近日正在讀一本小說,封面上的文案彷如流行歌曲的歌詞:
忘了你,不如忘了我自己。
當然這是一本愛情小說且是e世代寫的,但早晚唸著,倒覺
得頗切合我自己;就比如我的七年級作者們來到出版社,最
好我不在現場,若在家,頂多探個頭與談興正濃的他們打一
聲招呼,總之,不要不知輕重的也在屋子的一角坐下來,一
但落坐,立刻感到現場一陣肅穆,空氣頓時冷列,時空彷彿
回到二十年前被叫到校長辦公室裡。
在那尷尬的時刻,絞盡腦汁努力擠出的一個笑話,那場面
令我有著一如小說文案的心情:忘了你不如忘了我自己。
糊裡糊塗的耗掉全部的青春,且盡一切之力氣無限延長那
溫熱的尾巴之後,也許對於責任這回事向來不知負荷,以至
於對年齡其實仍然毫無知覺;但不知是從哪一天、哪一年,
什麼樣的情狀下開始的,我發現了自己這一生具備的一個新
的身份---前輩。
最好甦醒那當時不是春天,那多感傷,又是即將廢掉的一
年!
滿街販賣著五年級濃濃的懷念氛圍,我們沉浸在舊時代無
與倫比的美麗記憶裡,把過往當作新生的現代搬演著,倒不是
死不認錯的不肯面對真實年齡,而是過往的一切繼續圍繞在身
邊,那心的深處一天天熄滅的的火苗便有機會維持一定的溫度
,隨時可能再燃起,儘管心的更深處對於可能的野火燎原可能
帶來的災難充滿未知的恐懼,但有幾個人真的嚐過那巨大的激
越呢?
在微渺的期待裡,讓火苗繼續溫溫的燒著,其實是安全的。
什麼也不會發生,所以熱烈談論『小英的故事』、小甜甜愛的
是陶德還是安東尼,不斷溫存青春之情感無止無休。
「科學小飛俠」是高中那當時最風靡的卡通,從南台灣來
到台北升學,與學妹在羅斯福路台大正對面寄宿,每天準點
坐在大學口一家冰攤上,邊吃挫冰瞇著眼看攤子上的小電視,
每每看到頭目對著牆哀嚎「首領!首領!」與學妹兩人一定搶
在首領露面前大聲代他發言:「笨---蛋!」毫不在意週遭食客
對身著綠制服的我們露出的狐疑臉色。
為了雙十節活動,我們需要足夠的肺活量展現愛國之力量,
看完「科學小飛俠」選擇耶林大道練歌,月色幽微路燈不亮,
正是不顧臉皮高唱『我愛中華』的好時光,拉開喉嚨一路走,
一路的杜鵑花叢下冒出出一對對怨忿的情侶,對於他們的憤怒
我全不在意,因我更詫異的是:怎麼國難當頭,他們還在沉溺?
那幾年國慶日閱兵大典,成群結隊排在觀禮台前排字是學校
大事,我們隨指揮台上的旗幟掀翻手上一塊四方板上的色布,
以區塊顏色組成的符號或口號與嘴上高唱的愛國歌曲,不知道對
觀禮台上的將軍大官們有什麼作用,但真的激勵著十六、七歲正
當熱血旺盛的我們。
那個年代愛國父是一種時髦,夜深人靜背誦三民主義聲音裡
隱隱的漩然欲泣可能是我最早的浪漫美麗!
在升學的灰頭土臉裡,沒有一個人擺在心上去愛真是熬不下
去。

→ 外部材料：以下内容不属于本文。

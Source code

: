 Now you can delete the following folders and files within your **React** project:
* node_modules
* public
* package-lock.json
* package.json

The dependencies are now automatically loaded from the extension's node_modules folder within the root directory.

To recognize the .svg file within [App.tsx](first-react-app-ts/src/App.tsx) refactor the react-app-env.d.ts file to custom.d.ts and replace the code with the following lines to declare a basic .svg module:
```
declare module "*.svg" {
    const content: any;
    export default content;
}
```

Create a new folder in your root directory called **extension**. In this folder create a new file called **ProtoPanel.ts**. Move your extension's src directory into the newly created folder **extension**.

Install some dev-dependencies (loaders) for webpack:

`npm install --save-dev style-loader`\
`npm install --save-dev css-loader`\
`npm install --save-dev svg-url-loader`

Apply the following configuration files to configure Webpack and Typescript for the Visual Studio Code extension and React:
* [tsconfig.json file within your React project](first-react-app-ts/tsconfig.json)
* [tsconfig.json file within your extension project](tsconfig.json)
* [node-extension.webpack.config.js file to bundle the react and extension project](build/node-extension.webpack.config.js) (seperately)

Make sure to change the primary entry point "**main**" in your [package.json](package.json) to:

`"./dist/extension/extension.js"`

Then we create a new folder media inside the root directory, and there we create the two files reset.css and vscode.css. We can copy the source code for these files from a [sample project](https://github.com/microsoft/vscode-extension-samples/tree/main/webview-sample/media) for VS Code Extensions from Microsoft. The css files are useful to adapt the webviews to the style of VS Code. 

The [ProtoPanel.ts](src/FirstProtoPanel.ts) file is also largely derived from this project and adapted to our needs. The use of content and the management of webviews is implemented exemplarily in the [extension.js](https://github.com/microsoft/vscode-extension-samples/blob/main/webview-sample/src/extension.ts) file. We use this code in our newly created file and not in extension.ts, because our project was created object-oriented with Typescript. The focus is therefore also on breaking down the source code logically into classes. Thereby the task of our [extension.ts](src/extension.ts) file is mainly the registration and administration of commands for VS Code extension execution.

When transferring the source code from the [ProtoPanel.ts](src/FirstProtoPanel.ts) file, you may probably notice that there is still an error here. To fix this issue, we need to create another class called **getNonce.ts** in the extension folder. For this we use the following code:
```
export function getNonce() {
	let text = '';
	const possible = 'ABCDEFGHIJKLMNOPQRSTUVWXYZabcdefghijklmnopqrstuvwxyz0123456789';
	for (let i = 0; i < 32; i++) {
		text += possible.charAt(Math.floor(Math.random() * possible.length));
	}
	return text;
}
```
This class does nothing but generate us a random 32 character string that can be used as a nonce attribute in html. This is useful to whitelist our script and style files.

那當時認識的建中男生愛的也是國父,他是三民主義研究社
的戰將,提起國父革命肅穆的神情即使活到一百歲我都忘不了。
但幾年後他成為反對運動的悍將,常常奔波於街頭,好長一
段時間活的像個烈士,那幾年我一直在問自己要不要喜歡他------
儘管時移事往,國父已經成為老古板,我仍然不能不質疑他的愛
之不澈底,這是另一種背叛。
那個時代比學運世代還要早,因之後來對於報章雜誌開始冒出
來的反對新貴,再怎麼樣掌握權勢,我總覺得都還是不及格。真正
的烈士我見過,這些投機份子算什麼!?
街角的的咖啡館,店內來來去去不知第幾代的工讀生還是知道
我只喝曼特寧;高談闊論的話題早已不是政治與時事。
活在這個島上不早也不晚,五年級這一班於青春正當狂飆那當
時,剛好趕上島上正在醞釀變天之前奏。時代給了我們全部,因為
民主而握得了權勢,也因為科技而掌握財富。但是真正在人生當中
我們稀罕的是什麼?珍惜過誰?愛給了多少?
每天工作場中來來去去的多的是七年級,眼底看著青春的笑靨
,耳裡聽著青春的笑語,已經不得不在青壯歲月裡安頓的我,羨慕
的不是他們年齡,而的確是他們的年輕:人生才剛開始,愛的經驗
不輕也不重,背叛的經過有幾回,但是誰也傷不了誰。
總要到達近中年,驀然回首,才知道愛很模糊,傷卻都很清楚
,但因青春的力氣強悍,所以一關關都能重新來過。
與七年級作者常常撞見,他們與六年級後段班的編輯相約,努
力寫作一本書討論出版,輕言笑語我插不了話,只有肅靜經過,但
那校園裡還溫著的氣息往往撲鼻而來,那混合著期望認真與羞澀夢
想的青春在我的肉體裡還殘留著些許餘味,我熟悉了解。
未來在他們身上,也曾在我身上。累生累世,都有這樣的一
個未來,令我努力的活!
忘不了你,若要遺忘,我選擇忘記自己。